Wednesday, September 9, 2009

Hello adoring fans! It has been a fairly eventful summer, I should briefly summarize before elaborating in full. 1. Summer vacation brought a. another of Mom's crazy landscaping messes, b. strange guys in my yard and on my roof, and c. yet another of Mom's ridiculously loud demolition projects. 2. Fleas! Not nice. 3. Berner Walk! I'm still reminiscing over it with a grin on my face.

Alright, here are the photos with my sundry commentary:

Bromley and I ponder over the new forest which had suddenly descended on the driveway.

How long will it take for my new trees to grow big? I need more shade!

Inspector Misha has arrived.

I approve.

Mom told me to look pretty and pose on my new Berner Patio. Just following instructions!

I need a t-shirt that says "I'm with Doofus".

Inspecting is a job never done.

I am so careful not to step in Mom's fresh dirt. It would be so unsophisticated. Naturally, Bromley is merely copying me here. He is not capable of being sophisticated, but I suppose he can try.

To see all the landscaping project photos, please click *here*!

Pulling funny faces because we have fleas.. Mom says it's the cat's fault, but I still suspect Doofus had something to do with it. It is so unsophisticated to have fleas, and therefore so like him.

Once the banging and crashing noises commenced above my head, whilst I was desperately trying to get some beauty sleep, there was no doubt in my mind I'd find another great big mess upstairs. Sheesh, more inspection work!
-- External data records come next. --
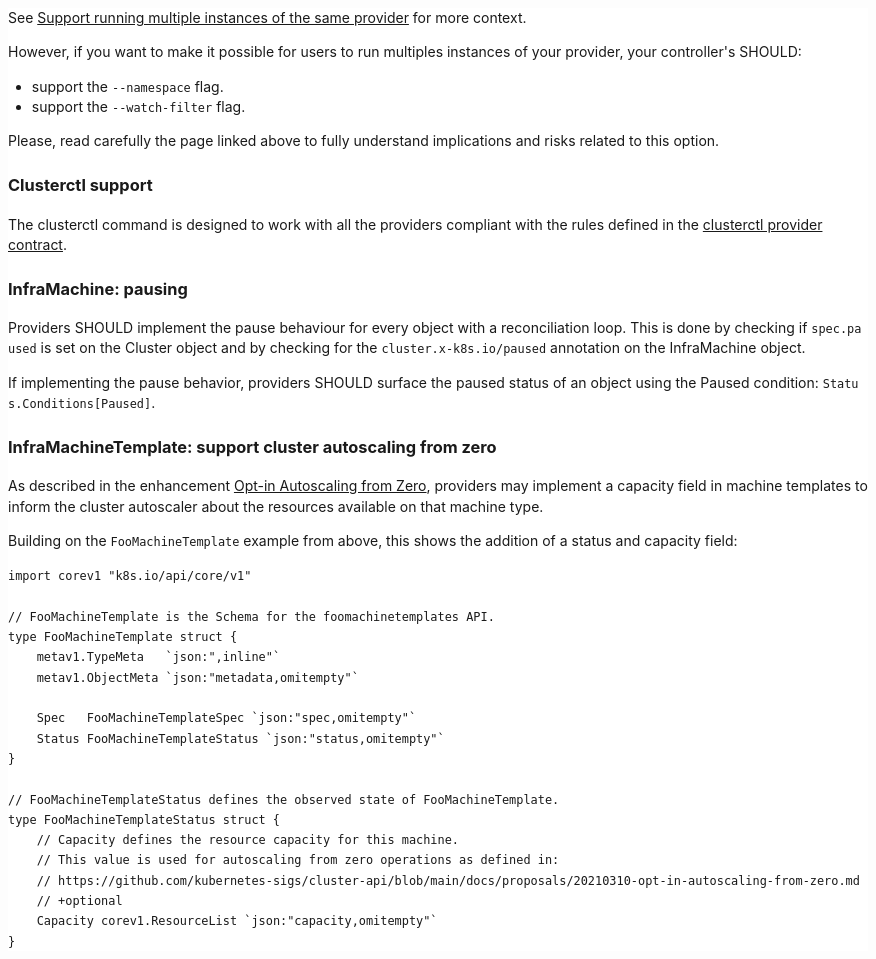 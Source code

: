 See [Support running multiple instances of the same provider] for more context.

However, if you want to make it possible for users to run multiples instances of your provider, your controller's SHOULD:

- support the `--namespace` flag.
- support the `--watch-filter` flag.

Please, read carefully the page linked above to fully understand implications and risks related to this option.

### Clusterctl support

The clusterctl command is designed to work with all the providers compliant with the rules defined in the [clusterctl provider contract].

### InfraMachine: pausing

Providers SHOULD implement the pause behaviour for every object with a reconciliation loop. This is done by checking if `spec.paused` is set on the Cluster object and by checking for the `cluster.x-k8s.io/paused` annotation on the InfraMachine object.

If implementing the pause behavior, providers SHOULD surface the paused status of an object using the Paused condition: `Status.Conditions[Paused]`.

### InfraMachineTemplate: support cluster autoscaling from zero

As described in the enhancement [Opt-in Autoscaling from Zero][Opt-in Autoscaling from Zero], providers may implement a capacity field in machine templates to inform the cluster autoscaler about the resources available on that machine type.

Building on the `FooMachineTemplate` example from above, this shows the addition of a status and capacity field:

```
import corev1 "k8s.io/api/core/v1"

// FooMachineTemplate is the Schema for the foomachinetemplates API.
type FooMachineTemplate struct {
    metav1.TypeMeta   `json:",inline"`
    metav1.ObjectMeta `json:"metadata,omitempty"`

    Spec   FooMachineTemplateSpec `json:"spec,omitempty"`
    Status FooMachineTemplateStatus `json:"status,omitempty"`
}

// FooMachineTemplateStatus defines the observed state of FooMachineTemplate.
type FooMachineTemplateStatus struct {
	// Capacity defines the resource capacity for this machine.
	// This value is used for autoscaling from zero operations as defined in:
	// https://github.com/kubernetes-sigs/cluster-api/blob/main/docs/proposals/20210310-opt-in-autoscaling-from-zero.md
	// +optional
	Capacity corev1.ResourceList `json:"capacity,omitempty"`
}
```


[All resources: Scope]: #all-resources-scope
[All resources: `TypeMeta` and `ObjectMeta`field]: #all-resources-typemeta-and-objectmeta-field
[All resources: `APIVersion` field value]: #all-resources-apiversion-field-value
[aggregation label]: https://kubernetes.io/docs/reference/access-authn-authz/rbac/#aggregated-clusterroles
[Kubernetes API Deprecation Policy]: https://kubernetes.io/docs/reference/using-api/deprecation-policy/
[InfraMachine, InfraMachineList resource definition]: #inframachine-inframachinelist-resource-definition
[InfraMachine: provider ID]: #inframachine-provider-id
[InfraMachine: failure domain]: #inframachine-failure-domain
[InfraMachine: addresses]: #inframachine-addresses
[InfraMachine: initialization completed]: #inframachine-initialization-completed
[Improving status in CAPI resources]: https://github.com/kubernetes-sigs/cluster-api/blob/main/docs/proposals/20240916-improve-status-in-CAPI-resources.md
[InfraMachine: conditions]: #inframachine-conditions
[Kubernetes API Conventions]: https://github.com/kubernetes/community/blob/master/contributors/devel/sig-architecture/api-conventions.md#typical-status-properties
[InfraMachine: terminal failures]: #inframachine-terminal-failures
[InfraMachineTemplate, InfraMachineTemplateList resource definition]: #inframachinetemplate-inframachinetemplatelist-resource-definition
[InfraMachineTemplate: support for SSA dry run]: #inframachinetemplate-support-for-ssa-dry-run
[Multi tenancy]: #multi-tenancy
[Support running multiple instances of the same provider]: ../../core/support-multiple-instances.md
[Clusterctl support]: #clusterctl-support
[clusterctl provider contract]: clusterctl.md
[implementation best practices]: ../best-practices.md
[infrastructure Provider Security Guidance]: ../security-guidelines.md
[Server Side Apply]: https://kubernetes.io/docs/reference/using-api/server-side-apply/
[the DockerMachineTemplate webhook]: https://github.com/kubernetes-sigs/cluster-api/blob/main/test/infrastructure/docker/internal/webhooks/dockermachinetemplate_webhook.go
[Cluster API v1.11 migration notes]: ../migrations/v1.10-to-v1.11.md
[Opt-in Autoscaling from Zero]: https://github.com/kubernetes-sigs/cluster-api/blob/main/docs/proposals/20210310-opt-in-autoscaling-from-zero.md
[InfraMachine: pausing]: #inframachine-pausing
[InfraMachineTemplate: support cluster autoscaling from zero]: #inframachinetemplate-support-cluster-autoscaling-from-zero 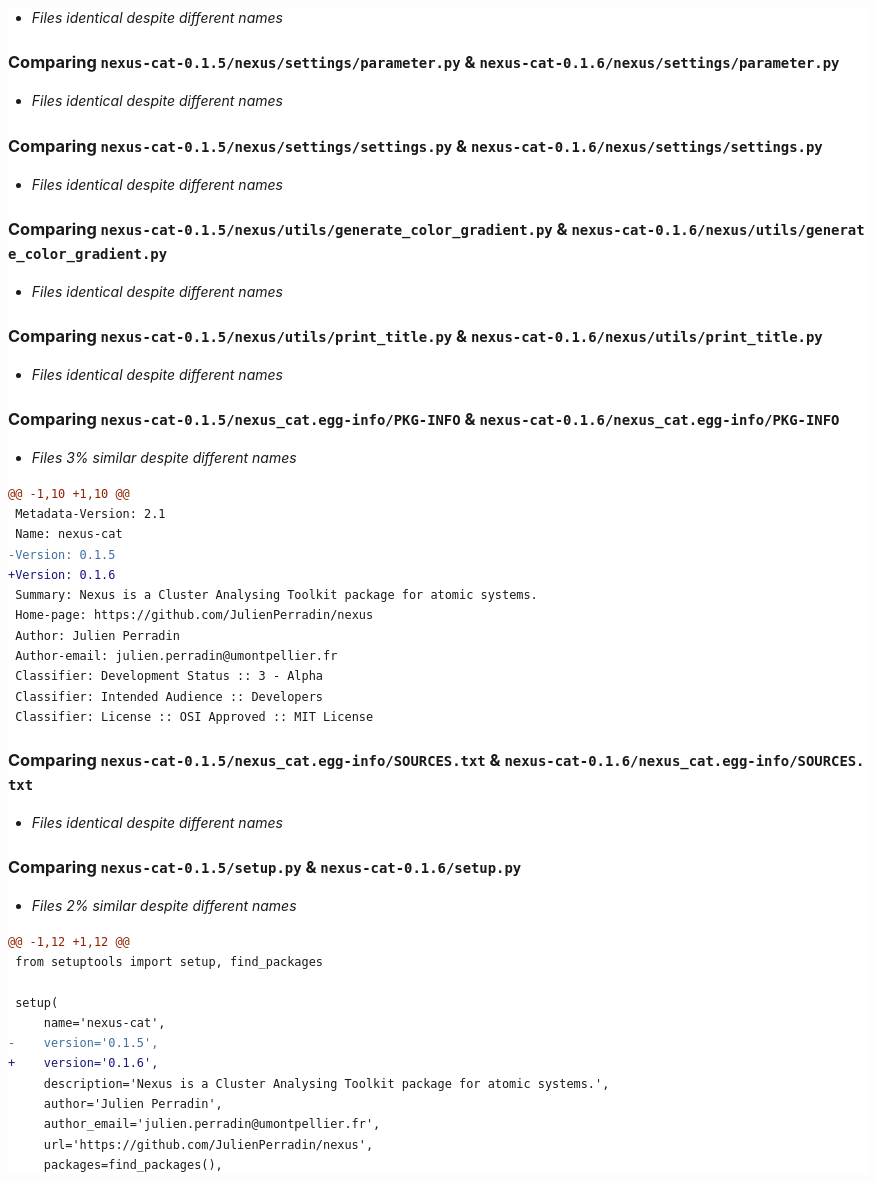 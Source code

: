  * *Files identical despite different names*

### Comparing `nexus-cat-0.1.5/nexus/settings/parameter.py` & `nexus-cat-0.1.6/nexus/settings/parameter.py`

 * *Files identical despite different names*

### Comparing `nexus-cat-0.1.5/nexus/settings/settings.py` & `nexus-cat-0.1.6/nexus/settings/settings.py`

 * *Files identical despite different names*

### Comparing `nexus-cat-0.1.5/nexus/utils/generate_color_gradient.py` & `nexus-cat-0.1.6/nexus/utils/generate_color_gradient.py`

 * *Files identical despite different names*

### Comparing `nexus-cat-0.1.5/nexus/utils/print_title.py` & `nexus-cat-0.1.6/nexus/utils/print_title.py`

 * *Files identical despite different names*

### Comparing `nexus-cat-0.1.5/nexus_cat.egg-info/PKG-INFO` & `nexus-cat-0.1.6/nexus_cat.egg-info/PKG-INFO`

 * *Files 3% similar despite different names*

```diff
@@ -1,10 +1,10 @@
 Metadata-Version: 2.1
 Name: nexus-cat
-Version: 0.1.5
+Version: 0.1.6
 Summary: Nexus is a Cluster Analysing Toolkit package for atomic systems.
 Home-page: https://github.com/JulienPerradin/nexus
 Author: Julien Perradin
 Author-email: julien.perradin@umontpellier.fr
 Classifier: Development Status :: 3 - Alpha
 Classifier: Intended Audience :: Developers
 Classifier: License :: OSI Approved :: MIT License
```

### Comparing `nexus-cat-0.1.5/nexus_cat.egg-info/SOURCES.txt` & `nexus-cat-0.1.6/nexus_cat.egg-info/SOURCES.txt`

 * *Files identical despite different names*

### Comparing `nexus-cat-0.1.5/setup.py` & `nexus-cat-0.1.6/setup.py`

 * *Files 2% similar despite different names*

```diff
@@ -1,12 +1,12 @@
 from setuptools import setup, find_packages
 
 setup(
     name='nexus-cat',
-    version='0.1.5',
+    version='0.1.6',
     description='Nexus is a Cluster Analysing Toolkit package for atomic systems.',
     author='Julien Perradin',
     author_email='julien.perradin@umontpellier.fr',
     url='https://github.com/JulienPerradin/nexus',
     packages=find_packages(),
```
What did I tell you? Never done. When will I ever get my naps in?

And even more work to do!

Last Sunday, though, it was party time!

That is me in the center with the big bright white chest.

I'm not scary, really! Squeak!

Another new Berner bud and I decided to go sniff on a bunny trail.

For all the Berner Walk photos, please click *here*!

And if you want to catch up on everything we've been doing all summer long, here are all our photos, listed by month:

June, '09

July '09

August '09

Enjoy! I must go immediately and woof in the backyard. Bromley has been on solo patrol out there since I've been updating, which means he tried to patrol but then fell asleep.